* _EXERCISE INSTRUCTIONS_
Every record below should be transcribed exactly. Omit the images.

* _SUPPLIED DATA_
+ + + + +

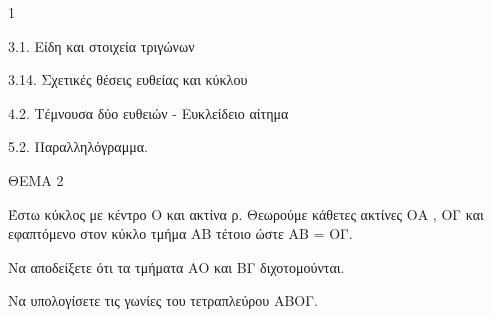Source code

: \begin{ylh}{1}
    \item 3.1. Είδη και στοιχεία τριγώνων
    \item 3.14. Σχετικές θέσεις ευθείας και κύκλου
    \item 4.2. Τέμνουσα δύο ευθειών - Ευκλείδειο αίτημα
    \item 5.2. Παραλληλόγραμμα.
\end{ylh}

ΘΕΜΑ 2

Έστω κύκλος με κέντρο Ο και ακτίνα ρ. Θεωρούμε κάθετες ακτίνες ΟΑ , ΟΓ και εφαπτόμενο στον κύκλο τμήμα ΑΒ τέτοιο ώστε ΑΒ = ΟΓ.

\begin{alist}
\item Να αποδείξετε ότι τα τμήματα ΑΟ και ΒΓ διχοτομούνται. 

\item Να υπολογίσετε τις γωνίες του τετραπλεύρου ΑΒΟΓ. 


\begin{center}
\end{center}
\end{alist}
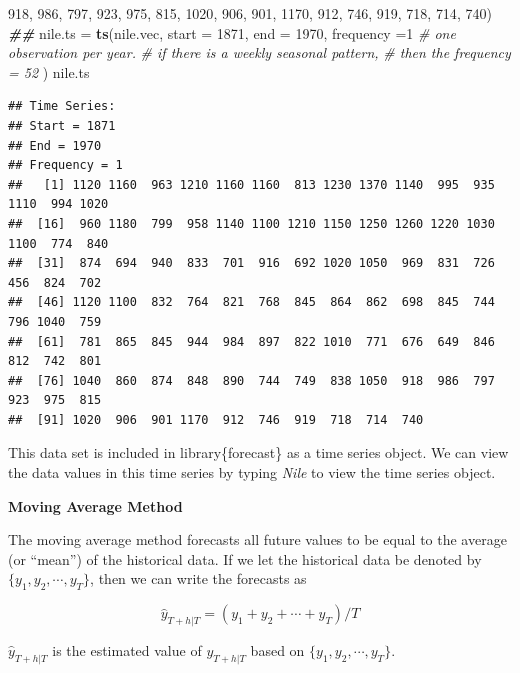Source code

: \documentclass[
]{book}
\newenvironment{Shaded}{\begin{snugshade}}{\end{snugshade}}
\newcommand{\AttributeTok}[1]{\textcolor[rgb]{0.13,0.29,0.53}{#1}}
\newcommand{\CommentTok}[1]{\textcolor[rgb]{0.56,0.35,0.01}{\textit{#1}}}
\newcommand{\DecValTok}[1]{\textcolor[rgb]{0.00,0.00,0.81}{#1}}
\newcommand{\DocumentationTok}[1]{\textcolor[rgb]{0.56,0.35,0.01}{\textbf{\textit{#1}}}}
\newcommand{\FunctionTok}[1]{\textcolor[rgb]{0.13,0.29,0.53}{\textbf{#1}}}
\newcommand{\NormalTok}[1]{#1}
\newcommand{\OtherTok}[1]{\textcolor[rgb]{0.56,0.35,0.01}{#1}}
\begin{document}
\begin{Shaded}
\begin{Highlighting}[]
\DecValTok{918}\NormalTok{, }\DecValTok{986}\NormalTok{, }\DecValTok{797}\NormalTok{, }\DecValTok{923}\NormalTok{, }\DecValTok{975}\NormalTok{, }\DecValTok{815}\NormalTok{, }\DecValTok{1020}\NormalTok{, }\DecValTok{906}\NormalTok{, }\DecValTok{901}\NormalTok{, }\DecValTok{1170}\NormalTok{, }\DecValTok{912}\NormalTok{, }\DecValTok{746}\NormalTok{, }\DecValTok{919}\NormalTok{, }\DecValTok{718}\NormalTok{, }\DecValTok{714}\NormalTok{, }\DecValTok{740}\NormalTok{)}
\DocumentationTok{\#\#}
\NormalTok{nile.ts }\OtherTok{=} \FunctionTok{ts}\NormalTok{(nile.vec, }
             \AttributeTok{start =} \DecValTok{1871}\NormalTok{, }
             \AttributeTok{end =} \DecValTok{1970}\NormalTok{, }
             \AttributeTok{frequency =}\DecValTok{1}  \CommentTok{\# one observation per year. }
                           \CommentTok{\# if there is a weekly seasonal pattern,}
                           \CommentTok{\# then the frequency = 52}
\NormalTok{             )}
\NormalTok{ nile.ts}
\end{Highlighting}
\end{Shaded}

\begin{verbatim}
## Time Series:
## Start = 1871 
## End = 1970 
## Frequency = 1 
##   [1] 1120 1160  963 1210 1160 1160  813 1230 1370 1140  995  935 1110  994 1020
##  [16]  960 1180  799  958 1140 1100 1210 1150 1250 1260 1220 1030 1100  774  840
##  [31]  874  694  940  833  701  916  692 1020 1050  969  831  726  456  824  702
##  [46] 1120 1100  832  764  821  768  845  864  862  698  845  744  796 1040  759
##  [61]  781  865  845  944  984  897  822 1010  771  676  649  846  812  742  801
##  [76] 1040  860  874  848  890  744  749  838 1050  918  986  797  923  975  815
##  [91] 1020  906  901 1170  912  746  919  718  714  740
\end{verbatim}

This data set is included in library\{forecast\} as a time series object. We can view the data values in this time series by typing \emph{Nile} to view the time series object.

\textbf{Moving Average Method}

The moving average method forecasts all future values to be equal to the average (or ``mean'') of the historical data. If we let the historical data be denoted by \(\{y_1, y_2, \cdots, y_T \}\), then we can write the forecasts as

\[
\hat{y}_{T+h|T} = (y_1+y_2+\cdots+y_T)/T
\]

\(\hat{y}_{T+h|T}\) is the estimated value of \(y_{T+h|T}\) based on \(\{y_1, y_2, \cdots, y_T \}\).
\end{document}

+ + + + +

* _EXPECTED ANSWER_
Source code

: \begin{ylh}{1}
    \item 3.1. Είδη και στοιχεία τριγώνων
    \item 3.14. Σχετικές θέσεις ευθείας και κύκλου
    \item 4.2. Τέμνουσα δύο ευθειών - Ευκλείδειο αίτημα
    \item 5.2. Παραλληλόγραμμα.
\end{ylh}

ΘΕΜΑ 2

Έστω κύκλος με κέντρο Ο και ακτίνα ρ. Θεωρούμε κάθετες ακτίνες ΟΑ , ΟΓ και εφαπτόμενο στον κύκλο τμήμα ΑΒ τέτοιο ώστε ΑΒ = ΟΓ.

\begin{alist}
\item Να αποδείξετε ότι τα τμήματα ΑΟ και ΒΓ διχοτομούνται. 

\item Να υπολογίσετε τις γωνίες του τετραπλεύρου ΑΒΟΓ. 


\begin{center}
\end{center}
\end{alist}
Source code

: \documentclass[
]{book}
\newenvironment{Shaded}{\begin{snugshade}}{\end{snugshade}}
\newcommand{\AttributeTok}[1]{\textcolor[rgb]{0.13,0.29,0.53}{#1}}
\newcommand{\CommentTok}[1]{\textcolor[rgb]{0.56,0.35,0.01}{\textit{#1}}}
\newcommand{\DecValTok}[1]{\textcolor[rgb]{0.00,0.00,0.81}{#1}}
\newcommand{\DocumentationTok}[1]{\textcolor[rgb]{0.56,0.35,0.01}{\textbf{\textit{#1}}}}
\newcommand{\FunctionTok}[1]{\textcolor[rgb]{0.13,0.29,0.53}{\textbf{#1}}}
\newcommand{\NormalTok}[1]{#1}
\newcommand{\OtherTok}[1]{\textcolor[rgb]{0.56,0.35,0.01}{#1}}
\begin{document}
\begin{Shaded}
\begin{Highlighting}[]
\DecValTok{918}\NormalTok{, }\DecValTok{986}\NormalTok{, }\DecValTok{797}\NormalTok{, }\DecValTok{923}\NormalTok{, }\DecValTok{975}\NormalTok{, }\DecValTok{815}\NormalTok{, }\DecValTok{1020}\NormalTok{, }\DecValTok{906}\NormalTok{, }\DecValTok{901}\NormalTok{, }\DecValTok{1170}\NormalTok{, }\DecValTok{912}\NormalTok{, }\DecValTok{746}\NormalTok{, }\DecValTok{919}\NormalTok{, }\DecValTok{718}\NormalTok{, }\DecValTok{714}\NormalTok{, }\DecValTok{740}\NormalTok{)}
\DocumentationTok{\#\#}
\NormalTok{nile.ts }\OtherTok{=} \FunctionTok{ts}\NormalTok{(nile.vec, }
             \AttributeTok{start =} \DecValTok{1871}\NormalTok{, }
             \AttributeTok{end =} \DecValTok{1970}\NormalTok{, }
             \AttributeTok{frequency =}\DecValTok{1}  \CommentTok{\# one observation per year. }
                           \CommentTok{\# if there is a weekly seasonal pattern,}
                           \CommentTok{\# then the frequency = 52}
\NormalTok{             )}
\NormalTok{ nile.ts}
\end{Highlighting}
\end{Shaded}

\begin{verbatim}
## Time Series:
## Start = 1871 
## End = 1970 
## Frequency = 1 
##   [1] 1120 1160  963 1210 1160 1160  813 1230 1370 1140  995  935 1110  994 1020
##  [16]  960 1180  799  958 1140 1100 1210 1150 1250 1260 1220 1030 1100  774  840
##  [31]  874  694  940  833  701  916  692 1020 1050  969  831  726  456  824  702
##  [46] 1120 1100  832  764  821  768  845  864  862  698  845  744  796 1040  759
##  [61]  781  865  845  944  984  897  822 1010  771  676  649  846  812  742  801
##  [76] 1040  860  874  848  890  744  749  838 1050  918  986  797  923  975  815
##  [91] 1020  906  901 1170  912  746  919  718  714  740
\end{verbatim}

This data set is included in library\{forecast\} as a time series object. We can view the data values in this time series by typing \emph{Nile} to view the time series object.

\textbf{Moving Average Method}

The moving average method forecasts all future values to be equal to the average (or ``mean'') of the historical data. If we let the historical data be denoted by \(\{y_1, y_2, \cdots, y_T \}\), then we can write the forecasts as

\[
\hat{y}_{T+h|T} = (y_1+y_2+\cdots+y_T)/T
\]

\(\hat{y}_{T+h|T}\) is the estimated value of \(y_{T+h|T}\) based on \(\{y_1, y_2, \cdots, y_T \}\).
\end{document}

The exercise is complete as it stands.